The PMD’s statement thanked the IMF for not immediately proceeding with its third review, stating, “While there have been delays due to upcoming General Elections, President Dissanayake assured the IMF of the government’s dedication to continuing the programme without disruption and facilitating the third review process.”
In the run-up to the presidential election, IMF Mission Chief Breuer spelled out that a condition for the impending third review authorizing the release of the fourth tranche is a viable plan to increase the budgetary surplus in 2025 by almost four times from 2023, from 0.6% of GDP to 2.3%, or more than $1.5 billion.
To ensure this target was met, Breyer said it would need to be “underpinned by appropriate revenue measures and continued spending restraint.”
The IMF’s statement of confidence in the JVP/NPP government’s “commitment to continue the reform efforts” is thus an expression of confidence in it imposing additional tax increases, accelerating privatization and public sector job cuts, and further slashing public healthcare and education.
During last week’s consultations, the IMF also greenlighted a debt restructuring scheme that it had negotiated with the previous president, Ranil Wickremesinghe, a rapacious representative of Sri Lankan big business and notorious pro-US stooge. Under this scheme, Sri Lanka, which defaulted on its debt in the spring of 2022, will renegotiate repayment of some $12 billion in international debt, opening the door for it to obtain new loans from the loan sharks of global capital.
With the agreement of the IMF and the Official Creditors Committee, Citibank, the third-largest US-based bank, has been appointed to manage Sri Lanka’s new International Sovereign Bond exchange.
Also on Friday, Dissanayake, JVP/NPP Prime Minister Harini Amarasuyria and Foreign Affairs Minister Vijitha Herath held talks with India’s External Affairs Minister S. Jaishankar—the first senior foreign official to visit the island since Dissanayake’s September 21 election.
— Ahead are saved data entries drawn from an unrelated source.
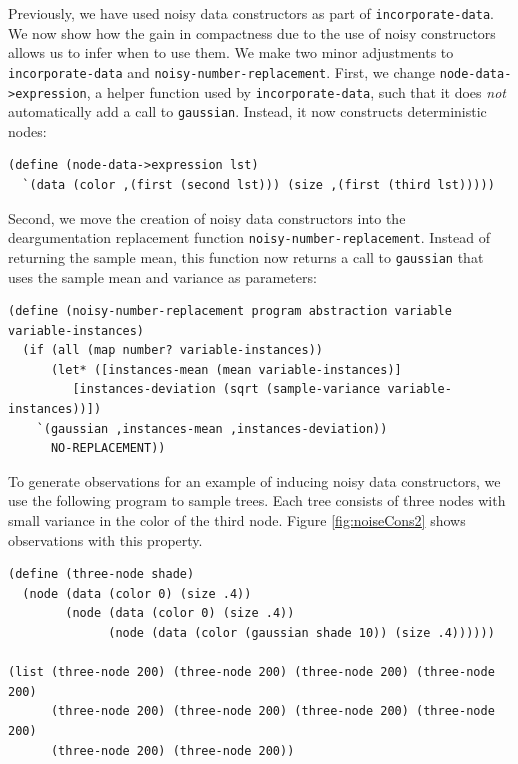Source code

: \documentclass[a4paper,10pt]{article}
\begin{document}
Previously, we have used noisy data constructors as part of \texttt{incorporate-data}. We now show how the gain in compactness due to the use of noisy constructors allows us to infer when to use them. We make two minor adjustments to \texttt{incorporate-data} and \texttt{noisy-number-replacement}. First, we change \texttt{node-data->expression}, a helper function used by \texttt{incorporate-data}, such that it does \textit{not} automatically add a call to \texttt{gaussian}. Instead, it now constructs deterministic nodes:
\begin{lstlisting}[frame=trblsingle]
(define (node-data->expression lst)
  `(data (color ,(first (second lst))) (size ,(first (third lst)))))
\end{lstlisting}
Second, we move the creation of noisy data constructors into the deargumentation replacement function \texttt{noisy-number-replacement}. Instead of returning the sample mean, this function now returns a call to \texttt{gaussian} that uses the sample mean and variance as parameters:
\begin{lstlisting}[frame=trblsingle]
(define (noisy-number-replacement program abstraction variable variable-instances)
  (if (all (map number? variable-instances))
      (let* ([instances-mean (mean variable-instances)]
	     [instances-deviation (sqrt (sample-variance variable-instances))])
	`(gaussian ,instances-mean ,instances-deviation))
      NO-REPLACEMENT))
\end{lstlisting}


To generate observations for an example of inducing noisy data constructors, we use the following program to sample trees. Each tree consists of three nodes with small variance in the color of the third node. Figure \ref{fig:noiseCons2} shows observations with this property.
\begin{lstlisting}[mathescape=true]
(define (three-node shade)
  (node (data (color 0) (size .4))
        (node (data (color 0) (size .4)) 
              (node (data (color (gaussian shade 10)) (size .4))))))

(list (three-node 200) (three-node 200) (three-node 200) (three-node 200)
      (three-node 200) (three-node 200) (three-node 200) (three-node 200)
      (three-node 200) (three-node 200))
\end{lstlisting}
\end{document}
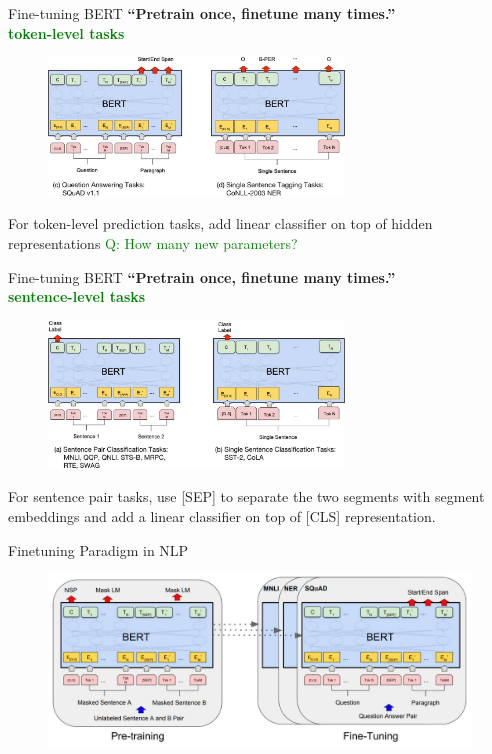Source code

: \documentclass[serif, aspectratio=169]{beamer}
\begin{document}
\begin{frame}{Fine-tuning BERT}
    \centering
    \textbf{``Pretrain once, finetune many times.''} \\
    \textcolor{green}{\textbf{token-level tasks}}
    \begin{figure}
        \centering
        \includegraphics[width=0.7\textwidth]{Figures/Fintuning.png}
    \end{figure}
    For token-level prediction tasks, add linear classifier on top of hidden representations
    \textcolor{green}{Q: How many new parameters?}
\end{frame}

\begin{frame}{Fine-tuning BERT}
    \centering
    \textbf{``Pretrain once, finetune many times.''} \\
    \textcolor{green}{\textbf{sentence-level tasks}}
    \begin{figure}
        \centering
        \includegraphics[width=0.7\textwidth]{Figures/finetuning1.png}
    \end{figure}
    For sentence pair tasks, use [SEP] to separate the two segments with segment embeddings and add a linear classifier on top of [CLS] representation.
\end{frame}

\begin{frame}{Finetuning Paradigm in NLP}
    \begin{figure}
        \centering
        \includegraphics[width=1\textwidth]{Figures/paradaigm.png}
    \end{figure}
\end{frame}
\end{document}
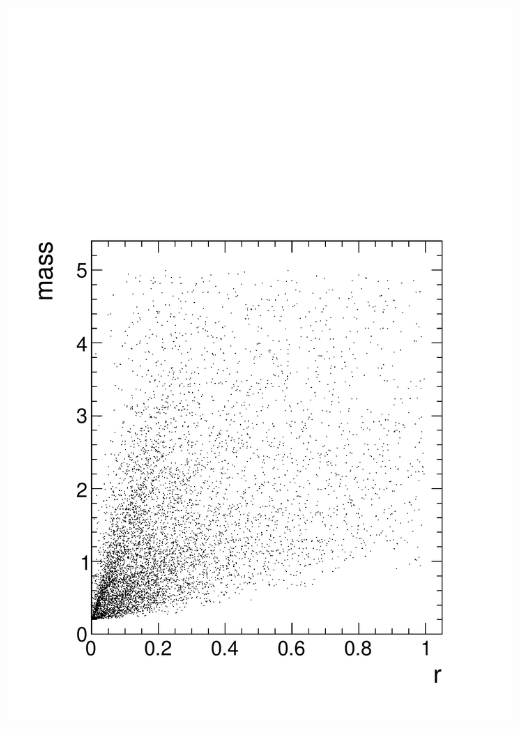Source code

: \documentclass[compress]{beamer}
\begin{document}
\begin{frame}
\begin{columns}
\includegraphics[width=\linewidth]{mass_vs_r2_background.pdf}
\end{columns}
\end{frame}
\end{document}
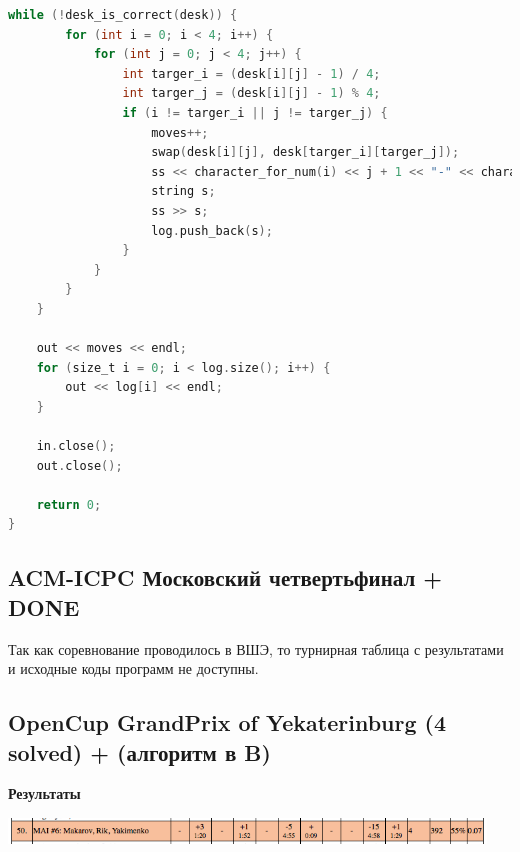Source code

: \documentclass[a4paper,12pt]{article}
\begin{document}
\begin{lstlisting}[language=C]
    while (!desk_is_correct(desk)) {
        for (int i = 0; i < 4; i++) {
            for (int j = 0; j < 4; j++) {
                int targer_i = (desk[i][j] - 1) / 4;
                int targer_j = (desk[i][j] - 1) % 4;
                if (i != targer_i || j != targer_j) {
                    moves++;
                    swap(desk[i][j], desk[targer_i][targer_j]);
                    ss << character_for_num(i) << j + 1 << "-" << character_for_num(targer_i) << targer_j + 1 << endl;
                    string s;
                    ss >> s;
                    log.push_back(s);
                }
            }
        }
    }
    
    out << moves << endl;
    for (size_t i = 0; i < log.size(); i++) {
        out << log[i] << endl;
    }
    
    in.close();
    out.close();
    
    return 0;
}

\end{lstlisting}





%
%
\newpage
\subsection{ACM-ICPC Московский четвертьфинал + DONE}

Так как соревнование проводилось в ВШЭ, то турнирная таблица с результатами и исходные коды программ не доступны. \\




%
%
\newpage
\subsection{OpenCup GrandPrix of Yekaterinburg (4 solved) + (алгоритм в B)}

\textbf{{\large Результаты}} \\
\begin{center}
\includegraphics[width=0.95\textwidth]{OC_YKB/result.png}\\ [1cm]
\end{center}
\end{document}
According to the Sri Lankan media, Dissanyake reiterated to Jaishankar the JVP/NPP’s now oft-repeated public pledge to never do anything contrary to “India’s national security interests.”
This is a commitment not just to New Delhi, but a demonstration of the JVP/NPP government’s readiness to further integrate Sri Lanka, which bestrides key Indian Ocean shipping lanes, into American imperialism’s incendiary military-strategic offensive against China.
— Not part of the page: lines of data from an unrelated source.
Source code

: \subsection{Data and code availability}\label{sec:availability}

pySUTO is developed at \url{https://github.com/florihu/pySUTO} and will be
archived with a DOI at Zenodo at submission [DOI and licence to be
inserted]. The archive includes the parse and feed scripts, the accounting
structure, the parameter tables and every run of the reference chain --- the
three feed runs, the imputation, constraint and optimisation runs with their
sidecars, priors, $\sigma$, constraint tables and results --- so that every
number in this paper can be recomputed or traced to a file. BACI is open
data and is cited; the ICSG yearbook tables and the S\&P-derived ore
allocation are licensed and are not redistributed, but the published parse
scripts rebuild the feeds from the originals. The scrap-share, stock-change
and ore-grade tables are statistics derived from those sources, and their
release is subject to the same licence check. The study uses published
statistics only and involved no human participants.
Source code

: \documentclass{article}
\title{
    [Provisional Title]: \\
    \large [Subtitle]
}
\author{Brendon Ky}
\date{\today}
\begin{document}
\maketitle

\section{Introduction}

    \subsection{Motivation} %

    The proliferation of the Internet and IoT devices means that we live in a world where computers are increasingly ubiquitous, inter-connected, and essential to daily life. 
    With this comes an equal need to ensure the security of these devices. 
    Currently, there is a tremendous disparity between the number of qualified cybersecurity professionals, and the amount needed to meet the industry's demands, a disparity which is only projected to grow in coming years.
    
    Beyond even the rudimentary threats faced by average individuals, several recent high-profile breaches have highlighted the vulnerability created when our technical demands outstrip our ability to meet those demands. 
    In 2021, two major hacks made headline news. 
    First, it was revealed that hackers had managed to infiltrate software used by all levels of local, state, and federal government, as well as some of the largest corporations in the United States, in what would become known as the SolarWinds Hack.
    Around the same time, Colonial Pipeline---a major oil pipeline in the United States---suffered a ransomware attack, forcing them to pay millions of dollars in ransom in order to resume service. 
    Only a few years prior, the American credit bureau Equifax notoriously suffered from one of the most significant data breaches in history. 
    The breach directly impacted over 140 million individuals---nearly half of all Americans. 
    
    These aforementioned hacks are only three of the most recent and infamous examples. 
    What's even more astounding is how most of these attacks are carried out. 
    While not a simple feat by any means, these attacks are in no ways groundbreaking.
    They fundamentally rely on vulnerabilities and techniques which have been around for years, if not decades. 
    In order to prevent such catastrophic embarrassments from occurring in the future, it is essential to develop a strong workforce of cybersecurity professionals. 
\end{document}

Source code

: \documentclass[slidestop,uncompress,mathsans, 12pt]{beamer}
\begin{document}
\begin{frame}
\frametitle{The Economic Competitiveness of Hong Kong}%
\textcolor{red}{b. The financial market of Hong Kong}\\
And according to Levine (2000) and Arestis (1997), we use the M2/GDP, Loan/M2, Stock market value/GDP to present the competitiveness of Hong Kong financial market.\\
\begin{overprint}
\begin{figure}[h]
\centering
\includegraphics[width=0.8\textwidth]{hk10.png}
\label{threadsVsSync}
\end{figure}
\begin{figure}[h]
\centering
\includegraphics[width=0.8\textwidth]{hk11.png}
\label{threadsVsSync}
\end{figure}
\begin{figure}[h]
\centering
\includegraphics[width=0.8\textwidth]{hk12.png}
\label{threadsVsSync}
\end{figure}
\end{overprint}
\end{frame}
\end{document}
India is far and away Washington’s most important ally in South and Southeast Asia. Their anti-China alliance is the crux of the Indo-US “global strategic partnership,” which over the past 15 years has become the cornerstone of New Delhi’s foreign policy and global geopolitical strategy.
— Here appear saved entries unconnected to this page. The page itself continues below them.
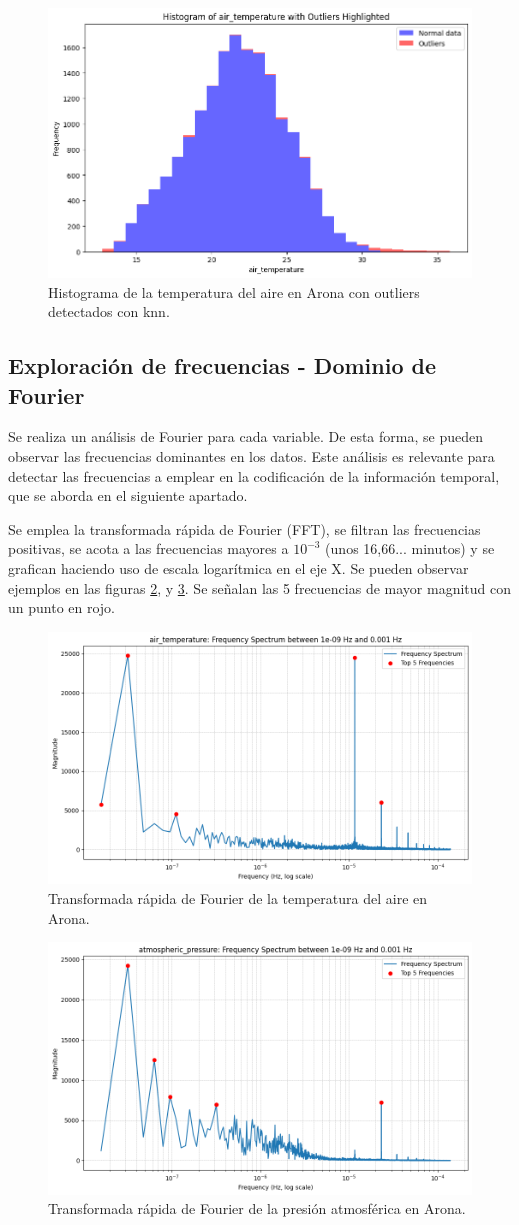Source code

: \begin{figure}
    \centering
    \includegraphics[width=.5\linewidth]{images/histogram_temperature_knn.png}
    \caption{Histograma de la temperatura del aire en Arona con outliers detectados con knn.}
    \label{histogram_knn_temperature}
\end{figure}

\subsection{Exploración de frecuencias - Dominio de Fourier}
Se realiza un análisis de Fourier para cada variable. De esta forma, se pueden observar las frecuencias dominantes en los datos. Este análisis
es relevante para detectar las frecuencias a emplear en la codificación de la información temporal, que se aborda en el siguiente apartado.

Se emplea la transformada rápida de Fourier (FFT), se filtran las frecuencias positivas, se acota a las frecuencias mayores a \(10^{-3}\) 
 (unos 16,66... minutos) y se grafican haciendo uso de escala logarítmica en el eje X. Se pueden observar ejemplos en las figuras \ref{fft_temperature},
 y \ref{fft_pressure}. Se señalan las 5 frecuencias de mayor magnitud con un punto en rojo. 

\begin{figure}
    \centering
    \includegraphics[width=.5\linewidth]{images/fft_temperature.png}
    \caption{Transformada rápida de Fourier de la temperatura del aire en Arona.}
    \label{fft_temperature}
\end{figure}

 \begin{figure}
    \centering
    \includegraphics[width=.5\linewidth]{images/fft_pressure.png}
    \caption{Transformada rápida de Fourier de la presión atmosférica en Arona.}
    \label{fft_pressure}
\end{figure}



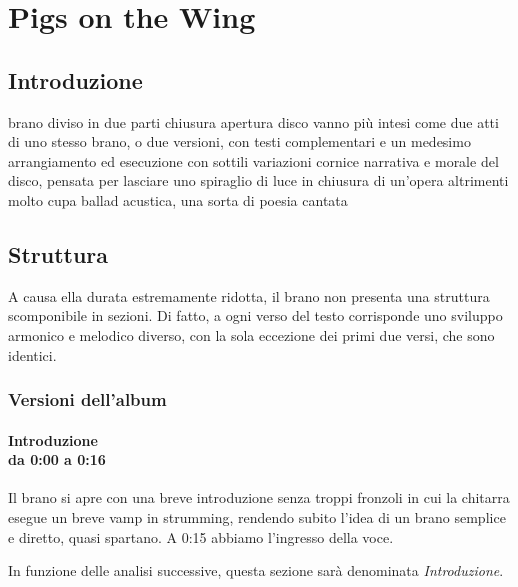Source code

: \documentclass[class=book, crop=false, oneside, 12pt]{standalone}
\begin{document}
    \chapter{Pigs on the Wing}
    
    \section{Introduzione}
    \label{sec:03-intro}
    brano diviso in due parti chiusura apertura disco
    vanno più intesi come due atti di uno stesso brano, o due versioni, con testi complementari e un medesimo arrangiamento ed esecuzione con sottili variazioni
    cornice narrativa e morale del disco, pensata per lasciare uno spiraglio di luce in chiusura di un'opera altrimenti molto cupa
    ballad acustica, una sorta di poesia cantata
    
    \section{Struttura}
    \label{sec:03-structure}
    A causa ella durata estremamente ridotta, il brano non presenta una struttura scomponibile in sezioni. Di fatto, a ogni verso del testo corrisponde uno sviluppo armonico e melodico diverso, con la sola eccezione dei primi due versi, che sono identici. 
    
    \subsection{Versioni dell'album}
    
    \subsubsection*{Introduzione\\ \small{da 0:00 a 0:16}}
    Il brano si apre con una breve introduzione senza troppi fronzoli in cui la chitarra esegue un breve vamp in strumming, rendendo subito l'idea di un brano semplice e diretto, quasi spartano. A 0:15 abbiamo l'ingresso della voce.
    
    In funzione delle analisi successive, questa sezione sarà denominata \emph{Introduzione}.
\end{document}
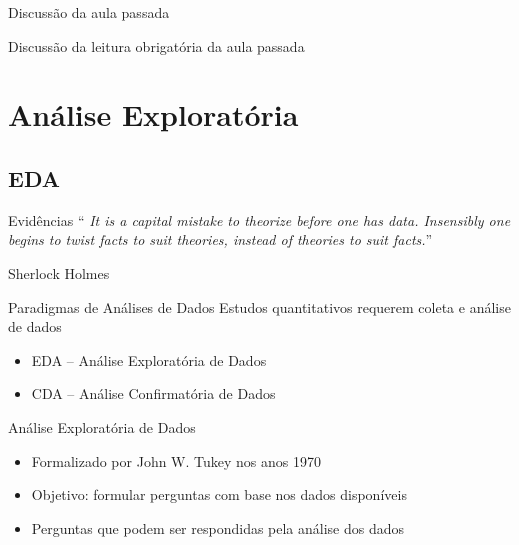 \documentclass{beamer}
\begin{document}

\begin{frame}{Discussão da aula passada}
  \begin{block}{}
    Discussão da leitura obrigatória da aula passada
  \end{block}
\end{frame}

\section{Análise Exploratória}

\subsection{EDA}

\begin{frame}
  \begin{block}{Evidências}
    \footnotesize
    ``{\em
      It is a capital mistake to theorize before one has data.
      Insensibly one begins to twist facts to suit theories, instead
      of theories to suit facts.}''

  \bigskip
  \hfill \tiny Sherlock Holmes
  \end{block}
\end{frame}

\begin{frame}{Paradigmas de Análises de Dados}
  \footnotesize
  Estudos quantitativos requerem coleta e análise de dados
  \bigskip
  \bigskip
  \begin{itemize}
  \item \alert<2>{EDA -- Análise Exploratória de Dados}
  \bigskip
  \item CDA -- Análise Confirmatória de Dados
  \end{itemize}
\end{frame}

\begin{frame}{Análise Exploratória de Dados}
  \begin{itemize}
    \footnotesize
  \item<1-> Formalizado por John W. Tukey nos anos 1970
  \bigskip
  \item<1-> Objetivo: formular perguntas com base nos dados disponíveis
  \bigskip
  \item<2-> Perguntas que podem ser respondidas pela análise dos dados
  \end{itemize}
\end{frame}
\end{document}
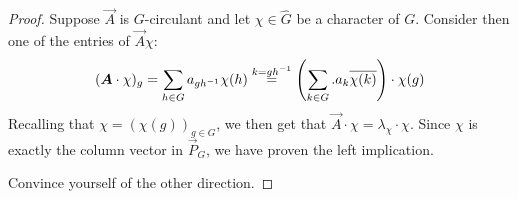     \begin{proof}
        Suppose \(\vec{A}\) is \(G\)-circulant and let \(\chi\in\hat{G}\) be a character of \(G\). Consider then one of the entries of \(\vec{A}\chi\):
        \begin{align*}
            (\boldsymbol{A}\cdot\chi)_g = \sum\limits_{h\in G}a_{gh^{-1}}\chi(h) \stackrel{k = gh^{-1}}{=} \left( \sum\limits_{k\in G}. a_k\overline{\chi(k)}\right)\cdot\chi(g)
        \end{align*}
        Recalling that \(\chi = (\chi(g))_{g\in G}\), we then get that \(\vec{A}\cdot \chi = \lambda_\chi\cdot \chi\). Since \(\chi\) is exactly the column vector in \(\vec{P}_G\), we have proven the left implication.\par
        Convince yourself of the other direction.
    \end{proof}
Jaishankar’s visit to Colombo came on the heels of extensive discussions with US Secretary of State Antony Blinken and other US officials in Washington about strengthening the Indo-US alliance, including through the anti-China QUAD with Japan and Australia. Jaishankar and Blinken also discussed India’s attitude toward, and role in, the other two fronts in American imperialism’s global war—the US-NATO instigated war against Russia and the Israeli spearheaded drive to repartition the Middle East.
It also need be noted that in response to US President Joe Biden’s congratulatory message, the JVP/NPP leader Dissanayake declared his fealty to Washington’s predatory agenda. He said Sri Lanka’s new government is committed to working with the US for “a peaceful, secure and prosperous Indo-Pacific region”—employing the saccharine formula Washington uses when speaking of its ambition to maintain through all means, including war, dominance of the world’s most populous and fastest growing region.